Successfully resisting military services in Israel still comes at an enormous personal cost. Israeli Conscientious Objectors (COs) face jail time before even being considered for a release from military service (which is almost never granted).
COs will be used to being called draft-dodging cowards but it reaches a new level when you are trolled on Facebook by Yair Lapid, the Israeli Finance Minister.
The material cost is far worse - if you want a career or a university education after receiving a military exemption your best option is to probably emigrate. University scholarships, loans and accommodation costs are amongst a slew of state benefits only open to those who have undertaken military service.
Post-University job and even mortgage applications will be scrutinised for national service. Preferential rates only given to those who have completed their national service - there are no exceptions for those who may have excluded themselves legally.
This has done nothing to silence the conscientious objection movement in Israel. Earlier this year 70 secondary school age children wrote to Benjamin Netanyahu to declare their intention not to undergo national service. Omar Sa'ad has recently served his fifth jail term for refusing to serve because military service is incompatible with his Druze principles, stating:
"I demand the respect for my faith and not to be obliged to do things that contradict with my conscience and principles. I want my freedom."

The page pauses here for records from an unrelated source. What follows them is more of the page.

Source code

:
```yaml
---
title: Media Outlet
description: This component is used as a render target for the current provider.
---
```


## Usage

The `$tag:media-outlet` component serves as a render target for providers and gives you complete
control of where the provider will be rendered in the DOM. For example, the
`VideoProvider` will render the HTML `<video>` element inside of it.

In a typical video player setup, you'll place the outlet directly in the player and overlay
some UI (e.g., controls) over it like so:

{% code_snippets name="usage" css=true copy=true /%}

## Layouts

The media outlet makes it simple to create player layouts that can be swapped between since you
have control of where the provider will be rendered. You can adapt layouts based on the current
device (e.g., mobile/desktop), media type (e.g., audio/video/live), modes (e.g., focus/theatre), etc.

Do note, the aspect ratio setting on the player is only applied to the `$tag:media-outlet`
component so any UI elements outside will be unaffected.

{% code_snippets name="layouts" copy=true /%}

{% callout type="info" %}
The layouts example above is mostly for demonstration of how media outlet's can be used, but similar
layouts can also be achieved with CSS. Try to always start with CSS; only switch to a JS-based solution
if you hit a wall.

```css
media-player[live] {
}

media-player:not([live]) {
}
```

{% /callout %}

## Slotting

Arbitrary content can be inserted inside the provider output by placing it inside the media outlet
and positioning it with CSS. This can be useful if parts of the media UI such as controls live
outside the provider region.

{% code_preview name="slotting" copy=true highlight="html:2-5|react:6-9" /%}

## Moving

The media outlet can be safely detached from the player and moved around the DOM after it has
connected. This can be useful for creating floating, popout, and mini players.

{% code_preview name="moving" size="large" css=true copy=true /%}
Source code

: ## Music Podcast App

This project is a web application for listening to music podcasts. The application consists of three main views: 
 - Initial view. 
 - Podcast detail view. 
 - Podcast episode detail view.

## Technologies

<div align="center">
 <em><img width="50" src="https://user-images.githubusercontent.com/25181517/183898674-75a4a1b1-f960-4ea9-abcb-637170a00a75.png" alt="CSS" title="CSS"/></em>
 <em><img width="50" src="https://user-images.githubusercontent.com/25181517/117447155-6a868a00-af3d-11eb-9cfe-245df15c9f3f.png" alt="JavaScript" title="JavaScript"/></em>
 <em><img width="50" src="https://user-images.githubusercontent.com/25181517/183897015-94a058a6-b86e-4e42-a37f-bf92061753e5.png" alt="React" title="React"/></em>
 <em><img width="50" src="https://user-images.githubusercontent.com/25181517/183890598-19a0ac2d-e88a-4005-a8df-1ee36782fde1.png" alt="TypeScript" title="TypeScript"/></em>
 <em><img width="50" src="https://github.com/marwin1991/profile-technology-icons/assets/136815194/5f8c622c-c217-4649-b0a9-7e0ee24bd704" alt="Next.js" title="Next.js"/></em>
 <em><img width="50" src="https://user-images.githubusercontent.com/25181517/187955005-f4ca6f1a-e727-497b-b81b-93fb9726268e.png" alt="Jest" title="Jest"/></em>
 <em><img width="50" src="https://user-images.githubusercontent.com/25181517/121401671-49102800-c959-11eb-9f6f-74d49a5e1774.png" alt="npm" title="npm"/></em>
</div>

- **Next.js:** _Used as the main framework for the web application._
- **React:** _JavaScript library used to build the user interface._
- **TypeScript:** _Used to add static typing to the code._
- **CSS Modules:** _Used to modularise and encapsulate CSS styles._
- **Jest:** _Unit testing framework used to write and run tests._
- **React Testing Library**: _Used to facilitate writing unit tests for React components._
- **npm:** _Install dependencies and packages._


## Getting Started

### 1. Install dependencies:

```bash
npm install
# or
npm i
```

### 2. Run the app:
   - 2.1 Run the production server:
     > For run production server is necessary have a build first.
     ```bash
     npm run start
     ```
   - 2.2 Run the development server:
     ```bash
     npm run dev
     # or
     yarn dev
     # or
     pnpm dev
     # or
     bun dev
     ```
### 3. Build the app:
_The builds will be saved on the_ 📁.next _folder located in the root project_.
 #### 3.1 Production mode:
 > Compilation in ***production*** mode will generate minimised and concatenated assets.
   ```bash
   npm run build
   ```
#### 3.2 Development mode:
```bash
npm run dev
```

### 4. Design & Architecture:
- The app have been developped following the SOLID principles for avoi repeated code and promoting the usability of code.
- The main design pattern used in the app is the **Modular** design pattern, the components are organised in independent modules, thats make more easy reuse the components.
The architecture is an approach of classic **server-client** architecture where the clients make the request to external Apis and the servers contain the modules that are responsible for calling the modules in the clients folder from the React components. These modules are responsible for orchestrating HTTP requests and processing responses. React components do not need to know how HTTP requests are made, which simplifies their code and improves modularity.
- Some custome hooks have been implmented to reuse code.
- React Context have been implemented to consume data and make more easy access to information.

Omar is likely to suffer repeated detention spells indefinitely until he either leaves Israel or undergoes national service. Whilst serving time in military prison Omar is not allowed legal counsel or visitors.
The UN Declaration of Human Rights ratified in 1948, in the same year of Israeli Independence, ensured member states would have freedom of Conscience. This right was made explicit as the "right to refuse to kill" in 1978. In 1998 the Human Rights Commission stipulated member state should no longer undertake the repeated incarceration of COs.
This wouldn't be the first time Israel has flouted international law - the difference is that it is now committing human rights abuses against its own citizens. In the words of Senator Ron Paul -
"Justifying conscription to promote the cause of liberty is one of the most bizarre notions ever conceived by man"
Democracy is only as legitimate as the freedom it guarantees its citizens. Freedom of thought, body and conscience are denied to Israelis as long as it continues to force unwilling teenagers towards war.